Eric Joszef, penna di Libération, si è interrogato su quale sia il ruolo dei giornalisti. “Nostro dovere è essere intermediari, chiedere conto ai politici di quello che succede, capire perché succede e raccontare quello che accade dopo, dove vanno a finire questi immigrati”. Il giornalista ha affermato che i media francesi hanno “un approccio diverso al tema, ma spesso prendono comunque degli scivoloni. Non si rincorre la polemica dei politici, ma si cerca di analizzare con attenzione le vicende”. Eppure fino agli anni Settanta l'informazione in Francia assomigliava molto a quella in Italia. “Successivamente si è iniziati a interessarsi di zone di non vita, come le periferie di Parigi. Ci si è dati delle regole, tra cui quella di non citare la nazionalità dei protagonisti dei fatti di cronaca se la menzione non è rispondente ad un interesse pubblico”.
Proprio questa sottolineatura del giornalista francese ha fornito l'assist per la disamina conclusiva di Corrado Giustiniani, che ha esordito ironizzando sull'utilizzo di parole che fino a pochi anni fa erano normali, ma che da qualche tempo son diventate dispregiative. “A Sanremo '69 Iva Zanicchi cantava 'prendi questa mano, zingara' – ha affermato - e due anni dopo Nicola Di Bari cantava 'il cuore è uno zingaro'. Fino a pochi anni fa la RAI trasmetteva il programma La zingara.
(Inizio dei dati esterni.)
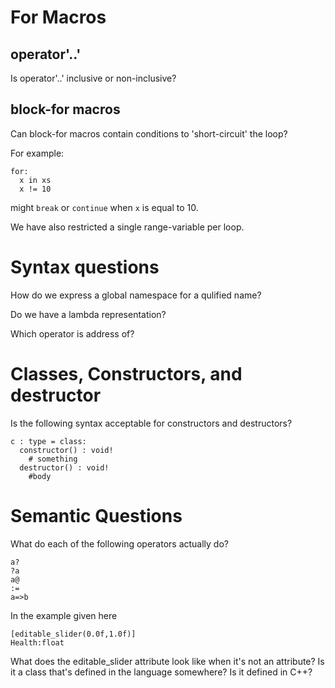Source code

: # For Macros

## operator'..'
Is operator'..' inclusive or non-inclusive?

## block-for macros
Can block-for macros contain conditions to 'short-circuit' the loop?

For example:
```
for:
  x in xs
  x != 10
```

might `break` or `continue` when `x` is equal to 10.

We have also restricted a single range-variable per loop.

# Syntax questions

How do we express a global namespace for a qulified name?

Do we have a lambda representation?

Which operator is address of?

# Classes, Constructors, and destructor

Is the following syntax acceptable for constructors and destructors?
```
c : type = class:
  constructor() : void!
    # something
  destructor() : void!
    #body
```

# Semantic Questions

What do each of the following operators actually do?
```
a?
?a
a@
:=
a=>b
```

In the example given here 
```
[editable_slider(0.0f,1.0f)]
Health:float
```
What does the editable_slider attribute look like when it's not an attribute?
Is it a class that's defined in the language somewhere? Is it defined in C++?


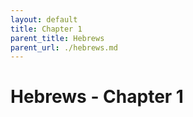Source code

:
 ```yaml
---
layout: default
title: Chapter 1
parent_title: Hebrews
parent_url: ./hebrews.md
---
```


# Hebrews - Chapter 1
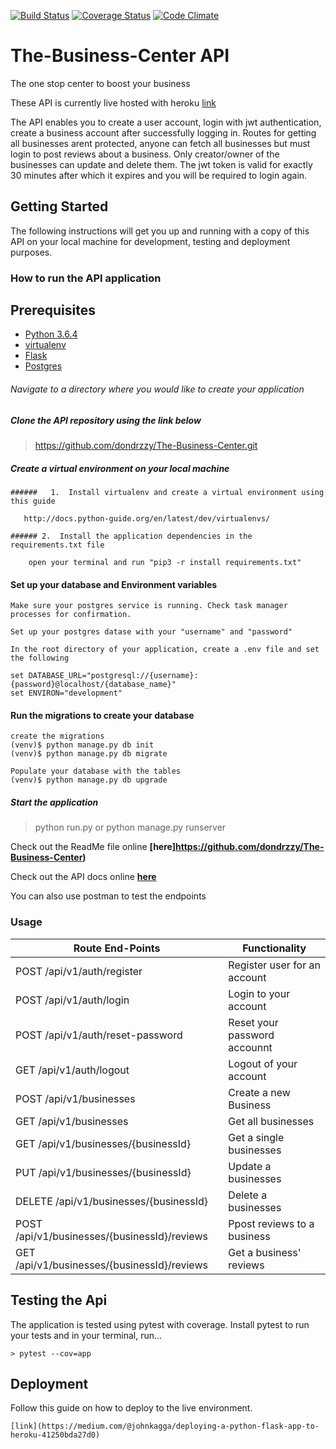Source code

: [![Build Status](https://travis-ci.org/dondrzzy/The-Business-Center.svg?branch=master)](https://travis-ci.org/dondrzzy/The-Business-Center)
[![Coverage Status](https://coveralls.io/repos/github/dondrzzy/The-Business-Center/badge.svg?branch=pagination)](https://coveralls.io/github/dondrzzy/The-Business-Center?branch=pagination)
[![Code Climate](https://api.codeclimate.com/v1/badges/a1068bc6a624a1e673d6/maintainability.png)](https://github.com/dondrzzy/The-Business-Center)
# The-Business-Center API
The one stop center to boost your business


These API is currently live hosted with heroku [link](https://the-business-center-api.herokuapp.com)



The API enables you to create a user account, login with jwt authentication, create a business account after successfully logging in. 
Routes for getting all businesses arent protected, anyone can fetch all businesses but must login to post reviews about a business.
Only creator/owner of the businesses can update and delete them.
The jwt token is valid for exactly 30 minutes after which it expires and you will be required to login again.


## Getting Started

The following instructions will get you up and running with a copy of this API on your local machine for development, testing  and deployment purposes.

### How to run the API application

## Prerequisites
* [Python 3.6.4](https://www.python.org/downloads/)
* [virtualenv](https://virtualenv.pypa.io/en/stable/installation/)
* [Flask](http://flask.pocoo.org/)
* [Postgres](https://wiki.postgresql.org/wiki/Detailed_installation_guides)

###### Navigate to a directory where you would like to create your application

##### Clone the API repository using the link below

> https://github.com/dondrzzy/The-Business-Center.git


##### Create a virtual environment on your local machine

```
######   1.  Install virtualenv and create a virtual environment using this guide
   
   http://docs.python-guide.org/en/latest/dev/virtualenvs/

###### 2.  Install the application dependencies in the requirements.txt file

    open your terminal and run "pip3 -r install requirements.txt" 
```

#### Set up your database and Environment variables
    Make sure your postgres service is running. Check task manager processes for confirmation.
    
    Set up your postgres datase with your "username" and "password"
    
    In the root directory of your application, create a .env file and set the following

    set DATABASE_URL="postgresql://{username}:{password}@localhost/{database_name}"
    set ENVIRON="development"


#### Run the migrations to create your database
  
    create the migrations
    (venv)$ python manage.py db init
    (venv)$ python manage.py db migrate
    
    Populate your database with the tables
    (venv)$ python manage.py db upgrade


##### Start the application

> python run.py or python manage.py runserver

Check out the ReadMe file online **[here]https://github.com/dondrzzy/The-Business-Center)**

Check out the API docs online **[here](https://the-business-center-api.herokuapp.com/apidocs)**

You can also use postman to test the endpoints

### Usage

| Route End-Points                         | Functionality                            |
| ---------------------------------------- | ---------------------------------------- |
| POST /api/v1/auth/register                      | Register user for an account |
| POST /api/v1/auth/login                         | Login to your account                          |
| POST /api/v1/auth/reset-password                 | Reset your password accounnt                  |
| GET /api/v1/auth/logout                         | Logout of your account                          |
| POST /api/v1/businesses                      | Create a new Business              |
| GET /api/v1/businesses                      | Get all businesses             |
| GET /api/v1/businesses/{businessId}          | Get a single businesses             |
| PUT /api/v1/businesses/{businessId}          | Update a businesses             |
| DELETE /api/v1/businesses/{businessId}          | Delete a businesses             |
| POST /api/v1/businesses/{businessId}/reviews          | Ppost reviews to a business             |
| GET /api/v1/businesses/{businessId}/reviews          | Get a business' reviews             |


## Testing the Api

The application is tested using pytest with coverage. Install pytest to run your tests and in your terminal, run...

```
> pytest --cov=app
```

## Deployment

Follow this guide on how to deploy to the live environment.
```
[link](https://medium.com/@johnkagga/deploying-a-python-flask-app-to-heroku-41250bda27d0)
```
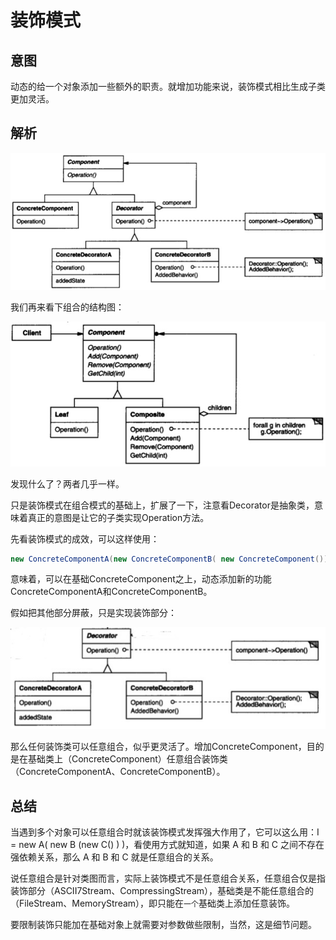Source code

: # 装饰模式

## 意图

动态的给一个对象添加一些额外的职责。就增加功能来说，装饰模式相比生成子类更加灵活。


## 解析


![](../../../../../img/decorator.png)

我们再来看下组合的结构图：

![](../../../../../img/composite.png)

发现什么了？两者几乎一样。

只是装饰模式在组合模式的基础上，扩展了一下，注意看Decorator是抽象类，意味着真正的意图是让它的子类实现Operation方法。

先看装饰模式的成效，可以这样使用：

```java
new ConcreteComponentA(new ConcreteComponentB( new ConcreteComponent()))
```

意味着，可以在基础ConcreteComponent之上，动态添加新的功能ConcreteComponentA和ConcreteComponentB。

假如把其他部分屏蔽，只是实现装饰部分：

![](../../../../../otherImg/decorator.jpeg)

那么任何装饰类可以任意组合，似乎更灵活了。增加ConcreteComponent，目的是在基础类上（ConcreteComponent）任意组合装饰类（ConcreteComponentA、ConcreteComponentB）。

## 总结

当遇到多个对象可以任意组合时就该装饰模式发挥强大作用了，它可以这么用：I = new A( new B (new C() ) )，看使用方式就知道，如果 A 和 B 和 C 之间不存在强依赖关系，那么 A 和 B 和 C 就是任意组合的关系。

说任意组合是针对类图而言，实际上装饰模式不是任意组合关系，任意组合仅是指装饰部分（ASCII7Stream、CompressingStream），基础类是不能任意组合的（FileStream、MemoryStream），即只能在`一个`基础类上添加任意装饰。

要限制装饰只能加在基础对象上就需要对参数做些限制，当然，这是细节问题。



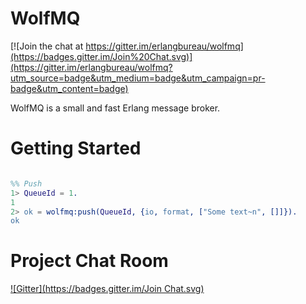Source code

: WolfMQ 
============

[![Join the chat at https://gitter.im/erlangbureau/wolfmq](https://badges.gitter.im/Join%20Chat.svg)](https://gitter.im/erlangbureau/wolfmq?utm_source=badge&utm_medium=badge&utm_campaign=pr-badge&utm_content=badge)

WolfMQ is a small and fast Erlang message broker.

Getting Started
===============

```erl

%% Push
1> QueueId = 1.
1
2> ok = wolfmq:push(QueueId, {io, format, ["Some text~n", []]}).
ok

```

Project Chat Room
=================
[![Gitter](https://badges.gitter.im/Join Chat.svg)](https://gitter.im/erlangbureau/wolfmq?utm_source=badge&utm_medium=badge&utm_campaign=pr-badge&utm_content=badge)

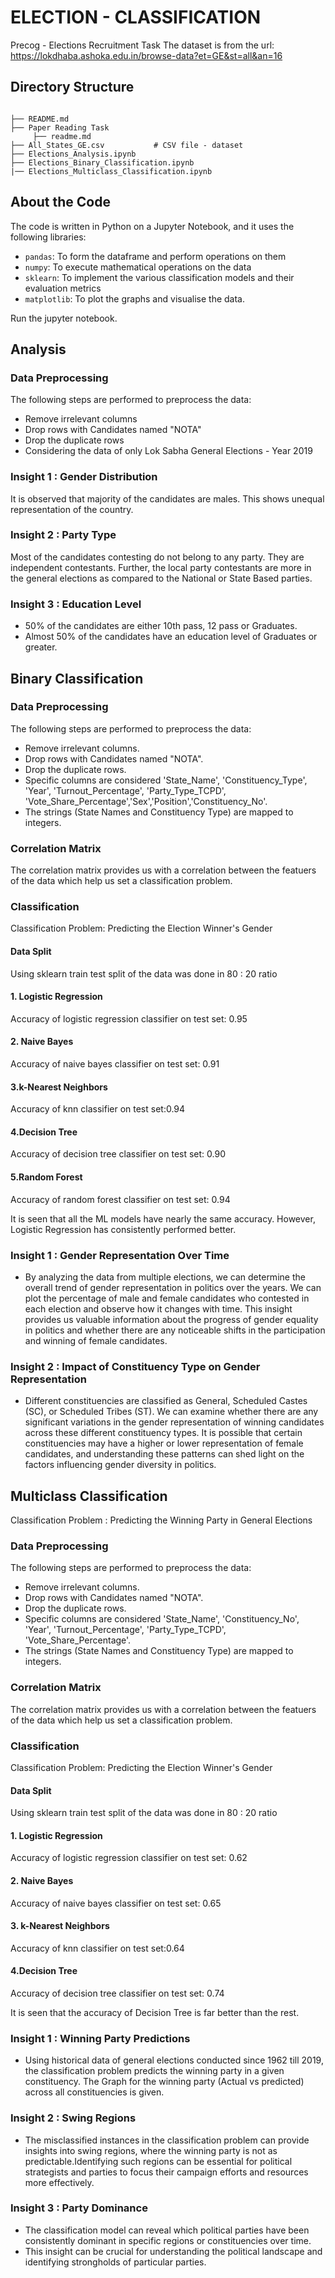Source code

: # ELECTION - CLASSIFICATION
Precog - Elections Recruitment Task
The dataset is from the url: https://lokdhaba.ashoka.edu.in/browse-data?et=GE&st=all&an=16


## Directory Structure

```text

├── README.md
├── Paper Reading Task
     ├── readme.md 
├── All_States_GE.csv           # CSV file - dataset
├── Elections_Analysis.ipynb
├── Elections_Binary_Classification.ipynb              
|── Elections_Multiclass_Classification.ipynb                       
```



## About the Code

The code is written in Python on a Jupyter Notebook, and it uses the following libraries:

- `pandas`: To form the dataframe and perform operations on them
- `numpy`: To execute mathematical operations on the data
- `sklearn`: To implement the various classification models and their evaluation metrics
- `matplotlib`: To plot the graphs and visualise the data.

Run the jupyter notebook.

## Analysis

### Data Preprocessing

The following steps are performed to preprocess the data:

- Remove irrelevant columns
- Drop rows with Candidates named "NOTA"
- Drop the duplicate rows
- Considering the data of only Lok Sabha General Elections - Year 2019


### Insight 1 : Gender Distribution
It is observed that majority of the candidates are males. This shows unequal representation of the country.

### Insight 2 : Party Type
Most of the candidates contesting do not belong to any party. They are independent contestants.
Further, the local party contestants are more in the general elections as compared to the National or State Based parties.

### Insight 3 : Education Level
- 50% of the candidates are either 10th pass, 12 pass or Graduates.
- Almost 50% of the candidates have an education level of Graduates or greater.

## Binary Classification


### Data Preprocessing

The following steps are performed to preprocess the data:

- Remove irrelevant columns.
- Drop rows with Candidates named "NOTA".
- Drop the duplicate rows.
- Specific columns are considered 'State_Name', 'Constituency_Type', 'Year', 'Turnout_Percentage', 'Party_Type_TCPD', 'Vote_Share_Percentage','Sex','Position','Constituency_No'.
- The strings (State Names and Constituency Type) are mapped to integers.

### Correlation Matrix
 The correlation matrix provides us with a correlation between the featuers of the data which help us set a classification problem.

### Classification
Classification Problem:  Predicting the Election Winner's Gender

#### Data Split
Using sklearn train test split  of the data was done in 80 : 20 ratio

#### 1. Logistic Regression
Accuracy of logistic regression classifier on test set: 0.95

#### 2. Naive Bayes
Accuracy of naive bayes classifier on test set: 0.91

#### 3.k-Nearest Neighbors
Accuracy of knn classifier on test set:0.94

#### 4.Decision Tree
Accuracy of decision tree classifier on test set: 0.90

#### 5.Random Forest
Accuracy of random forest classifier on test set: 0.94

It is seen that all the ML models have nearly the same accuracy. However, Logistic Regression has consistently performed better.

### Insight 1 : Gender Representation Over Time
* By analyzing the data from multiple elections, we can determine the overall trend of gender representation in politics over the years. We can plot the percentage of male and female candidates who contested in each election and observe how it changes with time. This insight provides us valuable information about the progress of gender equality in politics and whether there are any noticeable shifts in the participation and winning of female candidates.

### Insight 2 : Impact of Constituency Type on Gender Representation
* Different constituencies are classified as General, Scheduled Castes (SC), or Scheduled Tribes (ST). We can examine whether there are any significant variations in the gender representation of winning candidates across these different constituency types. It is possible that certain constituencies may have a higher or lower representation of female candidates, and understanding these patterns can shed light on the factors influencing gender diversity in politics.

## Multiclass Classification
Classification Problem : Predicting the Winning Party in General Elections
### Data Preprocessing

The following steps are performed to preprocess the data:

- Remove irrelevant columns.
- Drop rows with Candidates named "NOTA".
- Drop the duplicate rows.
- Specific columns are considered 'State_Name', 'Constituency_No', 'Year', 'Turnout_Percentage', 'Party_Type_TCPD', 'Vote_Share_Percentage'.
- The strings (State Names and Constituency Type) are mapped to integers.

### Correlation Matrix
 The correlation matrix provides us with a correlation between the featuers of the data which help us set a classification problem.

### Classification
Classification Problem:  Predicting the Election Winner's Gender

#### Data Split
Using sklearn train test split  of the data was done in 80 : 20 ratio


#### 1. Logistic Regression
Accuracy of logistic regression classifier on test set: 0.62

#### 2. Naive Bayes
Accuracy of naive bayes classifier on test set: 0.65

#### 3. k-Nearest Neighbors
Accuracy of knn classifier on test set:0.64 

#### 4.Decision Tree
Accuracy of decision tree classifier on test set: 0.74

It is seen that the accuracy of Decision Tree is far better than the rest.

### Insight 1 : Winning Party Predictions
* Using historical data of general elections conducted since 1962 till 2019, the classification problem predicts the winning party in a given constituency. The Graph for the winning party (Actual vs predicted) across all constituencies is given.

### Insight 2 : Swing Regions
* The misclassified instances in the classification problem can provide insights into swing regions, where the winning party is not as predictable.Identifying such regions can be essential for political strategists and parties to focus their campaign efforts and resources more effectively.

### Insight 3 : Party Dominance
* The classification model can reveal which political parties have been consistently dominant in specific regions or constituencies over time. 
* This insight can be crucial for understanding the political landscape and identifying strongholds of particular parties.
Potrebbe farlo oggi, con quello che rappresenta oggi il termine?". La disamina di Giustiniani si è basata quasi totalmente sui differenti modi che la stampa italiana utilizza per occuparsi di fatti di cronaca che trattano di personaggi extracomunitari o connazionali. “Se una persona muore investita da un'automobile,- ha affermato Giustiniani - dipende da chi è il conducente. Se questi è extracomunitario, la cosa è specificata nel titolo. Se è italiano, non viene nemmeno nominato e viene citata soltanto l'automobile”. Nel finale, anche una proposta: “Consegnare un becco nero, sulla falsariga del tapiro d'oro, al giornalista protagonista della maggiore cantonata. E consegnarla anche al direttore, visto che è responsabile di quello che pubblica il suo giornale”.